In a joint letter sent last month, 17 NGOs including the Bahrain Institute of Rights and Democracy (BIRD) and Human Rights Watch, detailed the abuse facing Najah following her arrest in April 2017, a week after she published posts on social media accusing the government of using the race to whitewash their human rights violations. During her 5-day interrogation, Najah was beaten, sexually assaulted and threatened with rape, death and the murder of family members. On 25 June 2018, she was sentenced to 3 years’ imprisonment.

The letter drew attention to explicit references to Najah’s posts about Formula One in the court ruling sentencing her to three years in prison in June 2018. She posted “no to Formula One races on occupied Bahraini land” and called for “freedom of Formula detainees” referring to protestors imprisoned over criticism of the Grand Prix, which has been held in Bahrain since 2004.

Despite this evidence, Formula One – who had previously expressed “concern” – responded that they had received assurances from Bahrain that Ms Yusuf’s conviction “has nothing to do”  with the Bahrain Grand Prix and that anyone who criticises Formula One in Bahrain “is free to do so”.

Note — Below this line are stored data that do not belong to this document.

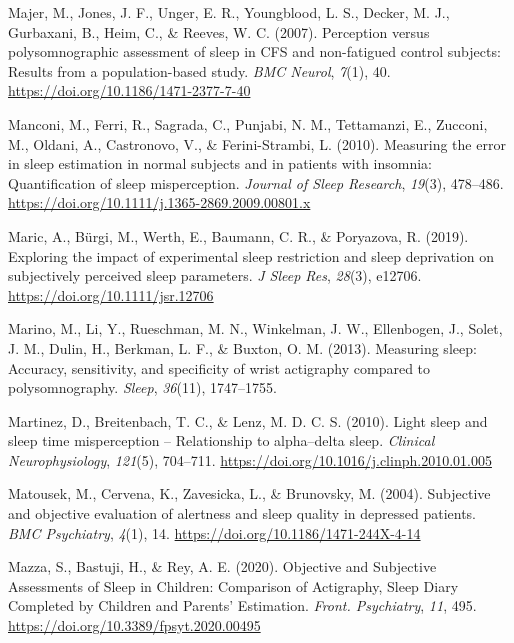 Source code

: \documentclass[
]{article}
\newlength{\cslhangindent}
\newenvironment{CSLReferences}[2] %
 {\begin{list}{}{%
  \setlength{\itemindent}{0pt}
  \setlength{\leftmargin}{0pt}
  \setlength{\parsep}{0pt}
  \ifodd #1
   \setlength{\leftmargin}{\cslhangindent}
   \setlength{\itemindent}{-1\cslhangindent}
  \fi
  \setlength{\itemsep}{#2\baselineskip}}}
 {\end{list}}
\begin{document}
\begin{CSLReferences}{1}{0}
Majer, M., Jones, J. F., Unger, E. R., Youngblood, L. S., Decker, M. J., Gurbaxani, B., Heim, C., \& Reeves, W. C. (2007). Perception versus polysomnographic assessment of sleep in {CFS} and non-fatigued control subjects: Results from a population-based study. \emph{BMC Neurol}, \emph{7}(1), 40. \url{https://doi.org/10.1186/1471-2377-7-40}

Manconi, M., Ferri, R., Sagrada, C., Punjabi, N. M., Tettamanzi, E., Zucconi, M., Oldani, A., Castronovo, V., \& Ferini-Strambi, L. (2010). Measuring the error in sleep estimation in normal subjects and in patients with insomnia: {Quantification} of sleep misperception. \emph{Journal of Sleep Research}, \emph{19}(3), 478--486. \url{https://doi.org/10.1111/j.1365-2869.2009.00801.x}

Maric, A., Bürgi, M., Werth, E., Baumann, C. R., \& Poryazova, R. (2019). Exploring the impact of experimental sleep restriction and sleep deprivation on subjectively perceived sleep parameters. \emph{J Sleep Res}, \emph{28}(3), e12706. \url{https://doi.org/10.1111/jsr.12706}

Marino, M., Li, Y., Rueschman, M. N., Winkelman, J. W., Ellenbogen, J., Solet, J. M., Dulin, H., Berkman, L. F., \& Buxton, O. M. (2013). Measuring sleep: Accuracy, sensitivity, and specificity of wrist actigraphy compared to polysomnography. \emph{Sleep}, \emph{36}(11), 1747--1755.

Martinez, D., Breitenbach, T. C., \& Lenz, M. D. C. S. (2010). Light sleep and sleep time misperception -- {Relationship} to alpha--delta sleep. \emph{Clinical Neurophysiology}, \emph{121}(5), 704--711. \url{https://doi.org/10.1016/j.clinph.2010.01.005}

Matousek, M., Cervena, K., Zavesicka, L., \& Brunovsky, M. (2004). Subjective and objective evaluation of alertness and sleep quality in depressed patients. \emph{BMC Psychiatry}, \emph{4}(1), 14. \url{https://doi.org/10.1186/1471-244X-4-14}

Mazza, S., Bastuji, H., \& Rey, A. E. (2020). Objective and {Subjective} {Assessments} of {Sleep} in {Children}: {Comparison} of {Actigraphy}, {Sleep} {Diary} {Completed} by {Children} and {Parents}' {Estimation}. \emph{Front. Psychiatry}, \emph{11}, 495. \url{https://doi.org/10.3389/fpsyt.2020.00495}


\end{CSLReferences}
\end{document}
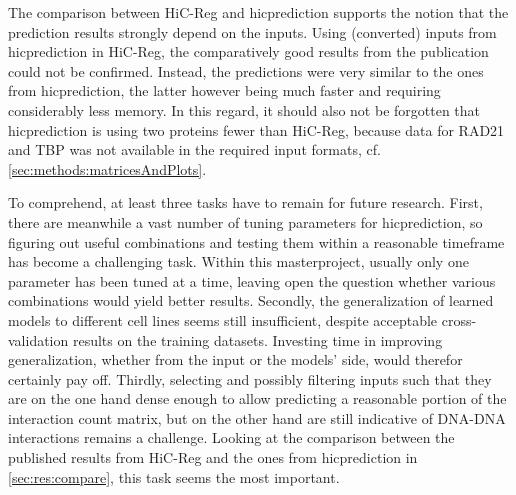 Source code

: The comparison between HiC-Reg and hicprediction supports the notion 
that the prediction results strongly depend on the inputs.
Using (converted) inputs from hicprediction in HiC-Reg, 
the comparatively good results from the publication \cite{Zhang2019} could not be confirmed.
Instead, the predictions were very similar to the ones from hicprediction,
the latter however being much faster and requiring considerably less memory.
In this regard, it should also not be forgotten that hicprediction
is using two proteins fewer than HiC-Reg, because data for RAD21
and TBP was not available in the required input formats, cf.\;\autoref{sec:methods:matricesAndPlots}.

To comprehend, at least three tasks have to remain for future research.
First, there are meanwhile a vast number of tuning parameters for hicprediction,
so figuring out useful combinations and testing them within
a reasonable timeframe has become a challenging task. 
Within this masterproject, usually only one parameter has been tuned at a time, 
leaving open the question whether various combinations would yield better results.
Secondly, the generalization of learned models to different cell lines seems still insufficient,
despite acceptable cross-validation results on the training datasets.
Investing time in improving generalization, whether from the input or the models' side,
would therefor certainly pay off.
Thirdly, selecting and possibly filtering inputs such that they are on the one hand dense enough 
to allow predicting a reasonable portion of the interaction count matrix,
but on the other hand are still indicative of DNA-DNA interactions remains a challenge.
Looking at the comparison between the published results from HiC-Reg and the ones from hicprediction
in \autoref{sec:res:compare}, this task seems the most important.





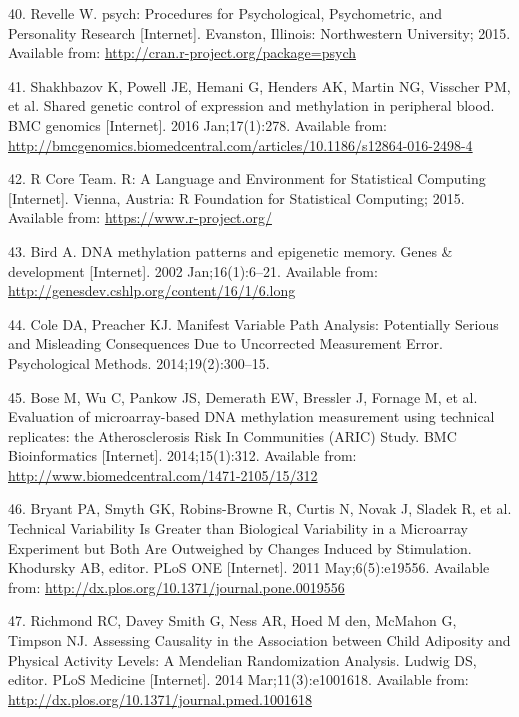 \documentclass[]{article}
\begin{document}
\hypertarget{ref-Revelle2015}{}
40. Revelle W. psych: Procedures for Psychological, Psychometric, and
Personality Research {[}Internet{]}. Evanston, Illinois: Northwestern
University; 2015. Available from:
\url{http://cran.r-project.org/package=psych}

\hypertarget{ref-Shakhbazov2016}{}
41. Shakhbazov K, Powell JE, Hemani G, Henders AK, Martin NG, Visscher
PM, et al. Shared genetic control of expression and methylation in
peripheral blood. BMC genomics {[}Internet{]}. 2016 Jan;17(1):278.
Available from:
\url{http://bmcgenomics.biomedcentral.com/articles/10.1186/s12864-016-2498-4}

\hypertarget{ref-RCoreTeam2015}{}
42. R Core Team. R: A Language and Environment for Statistical Computing
{[}Internet{]}. Vienna, Austria: R Foundation for Statistical Computing;
2015. Available from: \url{https://www.r-project.org/}

\hypertarget{ref-Bird2002}{}
43. Bird A. DNA methylation patterns and epigenetic memory. Genes \&
development {[}Internet{]}. 2002 Jan;16(1):6--21. Available from:
\url{http://genesdev.cshlp.org/content/16/1/6.long}

\hypertarget{ref-Cole2014}{}
44. Cole DA, Preacher KJ. Manifest Variable Path Analysis: Potentially
Serious and Misleading Consequences Due to Uncorrected Measurement
Error. Psychological Methods. 2014;19(2):300--15.

\hypertarget{ref-Bose2014}{}
45. Bose M, Wu C, Pankow JS, Demerath EW, Bressler J, Fornage M, et al.
Evaluation of microarray-based DNA methylation measurement using
technical replicates: the Atherosclerosis Risk In Communities (ARIC)
Study. BMC Bioinformatics {[}Internet{]}. 2014;15(1):312. Available
from: \url{http://www.biomedcentral.com/1471-2105/15/312}

\hypertarget{ref-Bryant2011}{}
46. Bryant PA, Smyth GK, Robins-Browne R, Curtis N, Novak J, Sladek R,
et al. Technical Variability Is Greater than Biological Variability in a
Microarray Experiment but Both Are Outweighed by Changes Induced by
Stimulation. Khodursky AB, editor. PLoS ONE {[}Internet{]}. 2011
May;6(5):e19556. Available from:
\url{http://dx.plos.org/10.1371/journal.pone.0019556}

\hypertarget{ref-Richmond2014}{}
47. Richmond RC, Davey Smith G, Ness AR, Hoed M den, McMahon G, Timpson
NJ. Assessing Causality in the Association between Child Adiposity and
Physical Activity Levels: A Mendelian Randomization Analysis. Ludwig DS,
editor. PLoS Medicine {[}Internet{]}. 2014 Mar;11(3):e1001618. Available
from: \url{http://dx.plos.org/10.1371/journal.pmed.1001618}
\end{document}
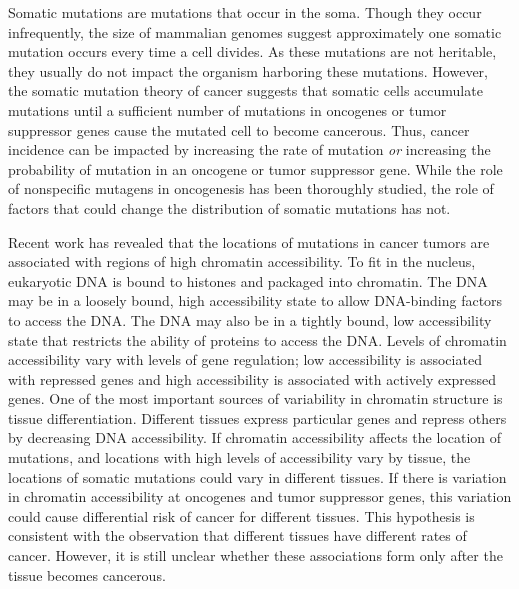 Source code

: 
Somatic mutations are mutations that occur in the soma.
Though they occur infrequently, the size of mammalian genomes suggest approximately one somatic mutation occurs every time a cell divides.
As these mutations are not heritable, they usually do not impact the organism harboring these mutations.
However, the somatic mutation theory of cancer suggests that somatic cells accumulate mutations until a sufficient number of mutations in oncogenes or tumor suppressor genes cause the mutated cell to become cancerous.
Thus, cancer incidence can be impacted by increasing the rate of mutation \textit{or} increasing the probability of mutation in an oncogene or tumor suppressor gene.
While the role of nonspecific mutagens in oncogenesis has been thoroughly studied, the role of factors that could change the distribution of somatic mutations has not.

Recent work has revealed that the locations of mutations in cancer tumors are associated with regions of high chromatin accessibility.
To fit in the nucleus, eukaryotic DNA is bound to histones and packaged into chromatin.
The DNA may be in a loosely bound, high accessibility state to allow DNA-binding factors to access the DNA.
The DNA may also be in a tightly bound, low accessibility state that restricts the ability of proteins to access the DNA.
Levels of chromatin accessibility vary with levels of gene regulation; low accessibility is associated with repressed genes and high accessibility is associated with actively expressed genes.
One of the most important sources of variability in chromatin structure is tissue differentiation.
Different tissues express particular genes and repress others by decreasing DNA accessibility.
If chromatin accessibility affects the location of mutations, and locations with high levels of accessibility vary by tissue, the locations of somatic mutations could vary in different tissues.
If there is variation in chromatin accessibility at oncogenes and tumor suppressor genes, this variation could cause differential risk of cancer for different tissues.
This hypothesis is consistent with the observation that different tissues have different rates of cancer.
However, it is still unclear whether these associations form only after the tissue becomes cancerous. 

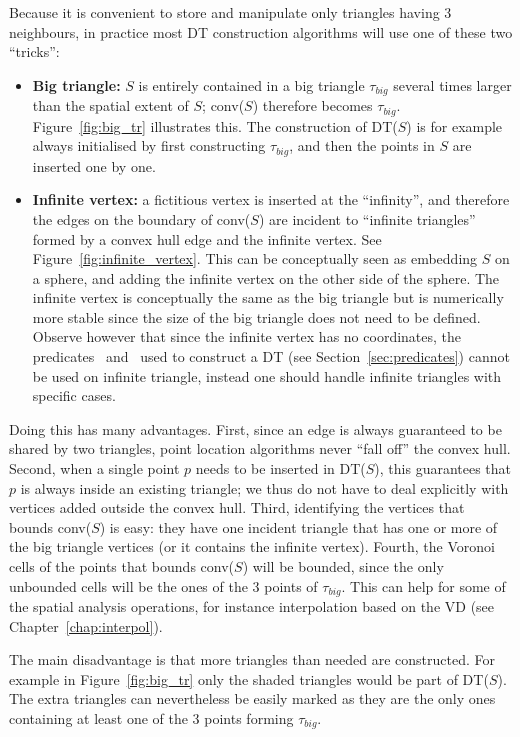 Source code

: Because it is convenient to store and manipulate only triangles having 3 neighbours, in practice most DT construction algorithms will use one of these two ``tricks'':
\begin{itemize}
  \item \textbf{Big triangle:} $S$ is entirely contained in a big triangle $\tau_{big}$ several times larger than the spatial extent of $S$; conv($S$) therefore becomes $\tau_{big}$. 
  Figure~\ref{fig:big_tr} illustrates this.
  The construction of DT($S$) is for example always initialised by first constructing $\tau_{big}$, and then the points in $S$ are inserted one by one. 
  \item \textbf{Infinite vertex:} a fictitious vertex is inserted at the ``infinity'', and therefore the edges on the boundary of conv($S$) are incident to ``infinite triangles'' formed by a convex hull edge and the infinite vertex. See Figure~\ref{fig:infinite_vertex}.
  This can be conceptually seen as embedding $S$ on a sphere, and adding the infinite vertex on the other side of the sphere.
  The infinite vertex is conceptually the same as the big triangle but is numerically more stable since the size of the big triangle does not need to be defined.
  Observe however that since the infinite vertex has no coordinates, the predicates \Orient\ and \Incircle\ used to construct a DT (see Section~\ref{sec:predicates}) cannot be used on infinite triangle, instead one should handle infinite triangles with specific cases.
\end{itemize}

%

Doing this has many advantages. 
First, since an edge is always guaranteed to be shared by two triangles, point location algorithms never ``fall off'' the convex hull. 
Second, when a single point $p$ needs to be inserted in DT($S$), this guarantees that $p$ is always inside an existing triangle; we thus do not have to deal explicitly with vertices added outside the convex hull. 
Third, identifying the vertices that bounds conv($S$) is easy: they have one incident triangle that has one or more of the big triangle vertices (or it contains the infinite vertex).
Fourth, the Voronoi cells of the points that bounds conv($S$) will be bounded, since the only unbounded cells will be the ones of the 3 points of $\tau_{big}$. 
This can help for some of the spatial analysis operations, for instance interpolation based on the VD (see Chapter~\ref{chap:interpol}).

%

The main disadvantage is that more triangles than needed are constructed. 
For example in Figure~\ref{fig:big_tr} only the shaded triangles would be part of DT($S$). 
The extra triangles can nevertheless be easily marked as they are the only ones containing at least one of the 3 points forming $\tau_{big}$.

Commenting, Sayed Ahmed Alwadaei, the Director of Advocacy at BIRD, said: “As Bahrain’s Grand Prix is set to take place later this month, Formula One is sending an appalling message that its supposed commitment to human rights in reality means nothing. Formula One’s decision to continually rely on false assurances by the Bahraini government, including that Najah’s imprisonment has nothing to do with her criticism of the Grand Prix, is extremely disappointing.

F1’s response amounts to complicity in covering up for Bahrain. Its response is not representative of an organisation that is allegedly committed to international human rights, including free expression. Instead, Formula 1 is aiding Bahrain’s warning that no one should dare to criticize the race, and if they do so they will receive the fate of Najah, and F1 will take Bahrain’s word and remain silent. This has to change.”

Aya Majzoub, Middle East researcher at Human Rights Watch said: “Taking the Bahraini government’s assurances that no punitive measures will be directed against activists for peacefully opposing the Grand Prix is absurd given Bahrain’s track record of repressive measures to close down protests opposing the races in the country. At least one protester has been killing during the Grand Prix, and security forces have in the past conducted home raids in the vicinity of the race circuit and arbitrarily detained opposition figures.

Formula One’s response indicates that it is willing to look the other way while Bahrain engages in severe human rights abuses, and it is complicit in Bahrain’s attempted use of the Grand Prix to whitewash those abuses.”

Najah remains imprisoned in Bahrain’s Isa Town Prison, where concerns were raised by the UN’s Special Rapporteur on the situation of Human Rights Defenders about her case and the deteriorating conditions and abuses against political prisoners. Najah has not seen her family over the past six months.